Sirius XM market cap is currently more than 30 plus billion dollars and last reported net profits running at 22% of revenue. This is a company with no other satellite radio competitors. It relies almost exclusively on licenses imposed on music rights holders by the federal government.  And the regulations that govern the setting of royalties actually mandates below market rates. Its net profit margins are quite extraordinary when you consider it is stagnant business.  Rent seeking and crony capitalism, two great tastes that taste great together!

And this is not Wyden’s first rodeo. He can’t be forgiven for not understanding the issues.  It is a pattern. This is his second attempt to cut pay to performers in a way that benefits digital services. The second time in less than a decade! In 2012 he proposed the Orwellian named Internet Radio Fairness act which would have slashed pay to performers up to 70%.   We’re not talking a minor adjustment to federally mandated rates.

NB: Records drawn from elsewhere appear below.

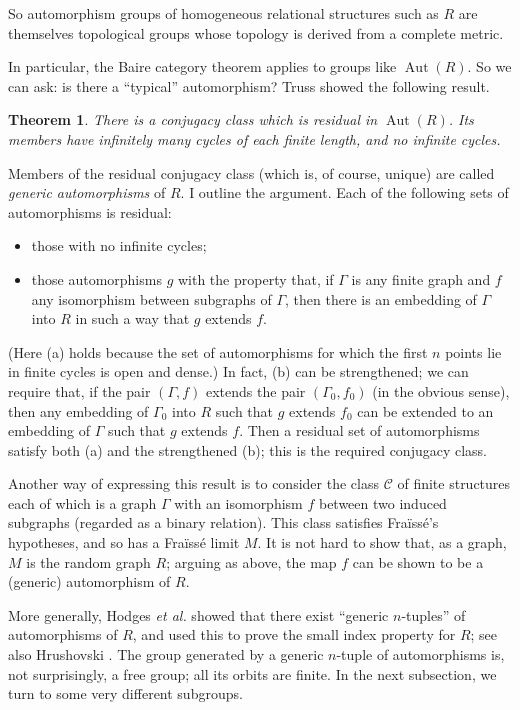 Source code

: \documentclass{book}
\newtheorem{theorem}{Theorem}
\DeclareMathOperator{\Aut}{Aut}
\begin{document}
So automorphism groups of homogeneous relational structures such as $R$ are
themselves topological groups whose topology is derived from a complete metric.

In particular, the Baire category theorem applies to groups like $\Aut(R)$.
So we can ask: is there a
``typical'' automorphism? Truss \cite{ch32:bib53} showed the
following result.

\begin{theorem}\label{ch32:them9.2}
There is a conjugacy class which is residual in
$\Aut(R)$. Its members have infinitely many cycles of each
finite length, and no infinite cycles.
\end{theorem}

Members of the residual conjugacy class (which is, of course,
unique) are called \emph{generic automorphisms} of $R$. I outline
the argument. Each of the following sets of automorphisms is
residual:
\begin{itemize}
\item[(a)] those with no infinite cycles;
\item[(b)] those automorphisms $g$ with the property that, 
if $\Gamma$ is any finite graph and $f$
any isomorphism between subgraphs of $\Gamma$, then there is an
embedding of $\Gamma$ into $R$ in such a way that $g$ extends $f$.
\end{itemize}
(Here (a) holds because the set of automorphisms for which the first
$n$ points lie in finite cycles is open and dense.) In fact, (b) can
be strengthened; we can require that, if the pair $(\Gamma, f)$
extends the pair $(\Gamma_0, f_0)$ (in the obvious sense), then any
embedding of $\Gamma_0$ into $R$ such that $g$ extends $f_0$ can be
extended to an embedding of $\Gamma$ such that $g$ extends $f$. Then
a residual set of automorphisms satisfy both (a) and the
strengthened (b); this is the required conjugacy class.

Another way of expressing this result is to consider the class
$\mathcal{C}$ of finite structures each of which is a graph $\Gamma$
with an isomorphism $f$ between two induced subgraphs (regarded as a
binary relation). This class satisfies Fra\"{i}ss\'{e}'s hypotheses,
and so has a Fra\"{i}ss\'{e} limit $M$. It is not hard to show that,
as a graph, $M$ is the random graph $R$; arguing as above, the map
$f$ can be shown to be a (generic) automorphism of $R$.

More generally, Hodges \textit{et al.} \cite{ch32:bib29} showed that
there exist ``generic $n$-tuples'' of automorphisms of $R$, and used
this to prove the small index property for $R$; see also Hrushovski
\cite{ch32:bib30}. The group generated by a generic $n$-tuple of
automorphisms is, not surprisingly, a free group; all its orbits are
finite. In the next subsection, we turn to some very different subgroups.
\end{document}
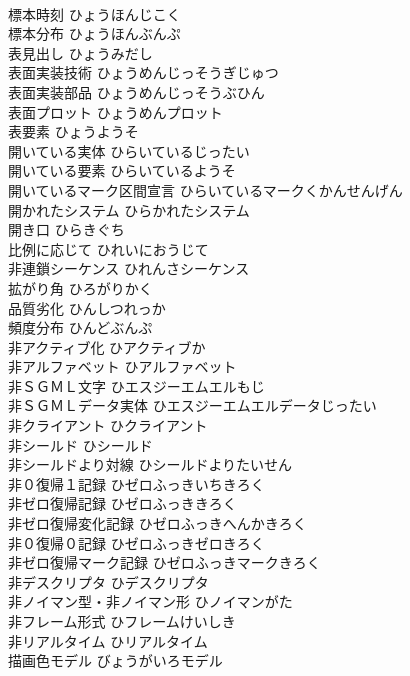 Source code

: \documentclass[8pt]{extreport}
\begin{document}
\begin{CJK}{UTF8}{min}
\\	標本時刻	ひょうほんじこく	
\\	標本分布	ひょうほんぶんぷ	
\\	表見出し	ひょうみだし	
\\	表面実装技術	ひょうめんじっそうぎじゅつ	
\\	表面実装部品	ひょうめんじっそうぶひん	
\\	表面プロット	ひょうめんプロット	
\\	表要素	ひょうようそ	
\\	開いている実体	ひらいているじったい	
\\	開いている要素	ひらいているようそ	
\\	開いているマーク区間宣言	ひらいているマークくかんせんげん	
\\	開かれたシステム	ひらかれたシステム	
\\	開き口	ひらきぐち	
\\	比例に応じて	ひれいにおうじて	
\\	非連鎖シーケンス	ひれんさシーケンス	
\\	拡がり角	ひろがりかく	
\\	品質劣化	ひんしつれっか	
\\	頻度分布	ひんどぶんぷ	
\\	非アクティブ化	ひアクティブか	
\\	非アルファベット	ひアルファベット	
\\	非ＳＧＭＬ文字	ひエスジーエムエルもじ	
\\	非ＳＧＭＬデータ実体	ひエスジーエムエルデータじったい	
\\	非クライアント	ひクライアント	
\\	非シールド	ひシールド	
\\	非シールドより対線	ひシールドよりたいせん	
\\	非０復帰１記録	ひゼロふっきいちきろく	
\\	非ゼロ復帰記録	ひゼロふっききろく	
\\	非ゼロ復帰変化記録	ひゼロふっきへんかきろく	
\\	非０復帰０記録	ひゼロふっきゼロきろく	
\\	非ゼロ復帰マーク記録	ひゼロふっきマークきろく	
\\	非デスクリプタ	ひデスクリプタ	
\\	非ノイマン型・非ノイマン形	ひノイマンがた	
\\	非フレーム形式	ひフレームけいしき	
\\	非リアルタイム	ひリアルタイム	
\\	描画色モデル	びょうがいろモデル	

\end{CJK}
\end{document}
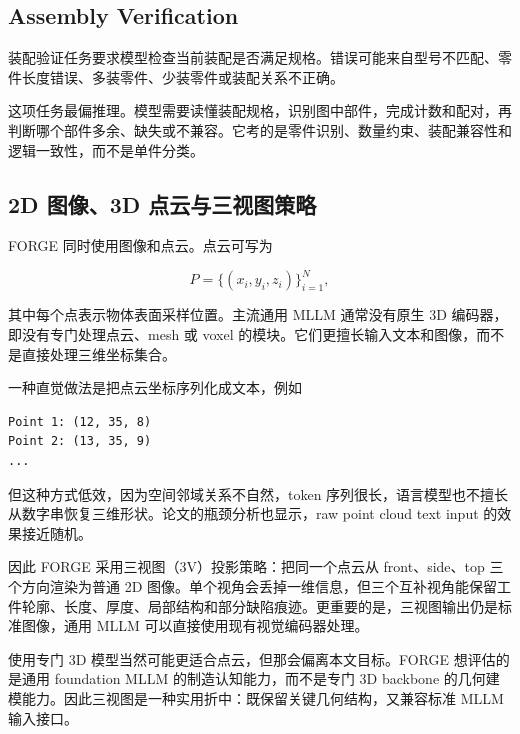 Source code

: \subsection{Assembly Verification}

装配验证任务要求模型检查当前装配是否满足规格。错误可能来自型号不匹配、零件长度错误、多装零件、少装零件或装配关系不正确。

这项任务最偏推理。模型需要读懂装配规格，识别图中部件，完成计数和配对，再判断哪个部件多余、缺失或不兼容。它考的是零件识别、数量约束、装配兼容性和逻辑一致性，而不是单件分类。

\subsection{2D 图像、3D 点云与三视图策略}

FORGE 同时使用图像和点云。点云可写为

\begin{equation}
    P = \{(x_i,y_i,z_i)\}_{i=1}^{N},
\end{equation}

其中每个点表示物体表面采样位置。主流通用 MLLM 通常没有原生 3D 编码器，即没有专门处理点云、mesh 或 voxel 的模块。它们更擅长输入文本和图像，而不是直接处理三维坐标集合。

一种直觉做法是把点云坐标序列化成文本，例如

\begin{verbatim}
Point 1: (12, 35, 8)
Point 2: (13, 35, 9)
...
\end{verbatim}

但这种方式低效，因为空间邻域关系不自然，token 序列很长，语言模型也不擅长从数字串恢复三维形状。论文的瓶颈分析也显示，raw point cloud text input 的效果接近随机。

因此 FORGE 采用三视图（3V）投影策略：把同一个点云从 front、side、top 三个方向渲染为普通 2D 图像。单个视角会丢掉一维信息，但三个互补视角能保留工件轮廓、长度、厚度、局部结构和部分缺陷痕迹。更重要的是，三视图输出仍是标准图像，通用 MLLM 可以直接使用现有视觉编码器处理。

使用专门 3D 模型当然可能更适合点云，但那会偏离本文目标。FORGE 想评估的是通用 foundation MLLM 的制造认知能力，而不是专门 3D backbone 的几何建模能力。因此三视图是一种实用折中：既保留关键几何结构，又兼容标准 MLLM 输入接口。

But it doesn’t end there. Protecting the billionaires that own these digital companies is so important to Wyden, he has just introduced a kind of “poison pill” bill (ACCESS Act) that seems specifically designed to gut the CLASSICS legislation (Contrary to what Wyden claims It reduces existing copyright terms on many songs originally protected by state copyright laws).

I often wonder what it is Wyden has against musicians? Is it like that old SNL skit which “reveals” biographer Albert Goldman’s hatred of John Lennon and Elvis stems from the fact he’d once been The Beatles trombone player. (Spoiler Alert) Elvis came to a Beatles show and convinced John Lennon to fire him.

Finally referring to an organized multi-company effort to set performer prices at zero as a “loophole” is very generous to Wyden. It more like price fixing. (Where is that FTC investigation?)  Further there was no loophole in copyright law until Sirius and Pandora decided to stop paying the royalty in 2012.  They have litigated and appealed ever since to keep the loophole open. More ethical (and better run) companies like Apple continue to pay this royalty. I assume because like most reasonable people, they look at the law and see that congress never intended there be a “gotcha” loophole. It’s more likely Sirius and Pandora will lose their cases eventually.  So Wyden is not just for preserving a loophole, he’s trying to protect companies that are likely breaking the law, and screwing unions at the same time.

Now that’s a very peculiar kind of “progressivism” isn’t it? Welcome to Portland.

P.S. BTW does anyone know if all those Silicon Valley data centers out in The Dalles hire union workers?  Cause usually Silicon Valley is quite anti-union.  But boy do they love Ron Wyden! 

3 thoughts on “On Classics Act Sen Wyden Taps Into Portland’s Peculiar Anti-Union Rich Man’s Progressivism

  1. “Specifically, Sen Ron Wyden is trying to sink a bill (The Classics Act) that is designed to plug a loophole in the interaction between state and federal copyright law that allows big companies like Google, Spotify, and Sirius to avoid paying royalties to performers and union side musicians that had the misfortune to record before Feb 15 1972.”

    Is that correct? My impression was that Wyden’s bill simply makes all recordings subject to the same copyright, whether pre-1972 or post-1972, specifically via federal law (not state law). Wouldn’t that mandate providers like Sirius XM to pay – unless there’s some other provision I am not seeing?

    1. Well. If that were purely the case he would just support classics. The Access bill isn’t a serious bill. It’s complicated. It would end up shortening some terms. That would in effect be a taking. Unconstitutional. It’s just a stink bomb so he can reject classics.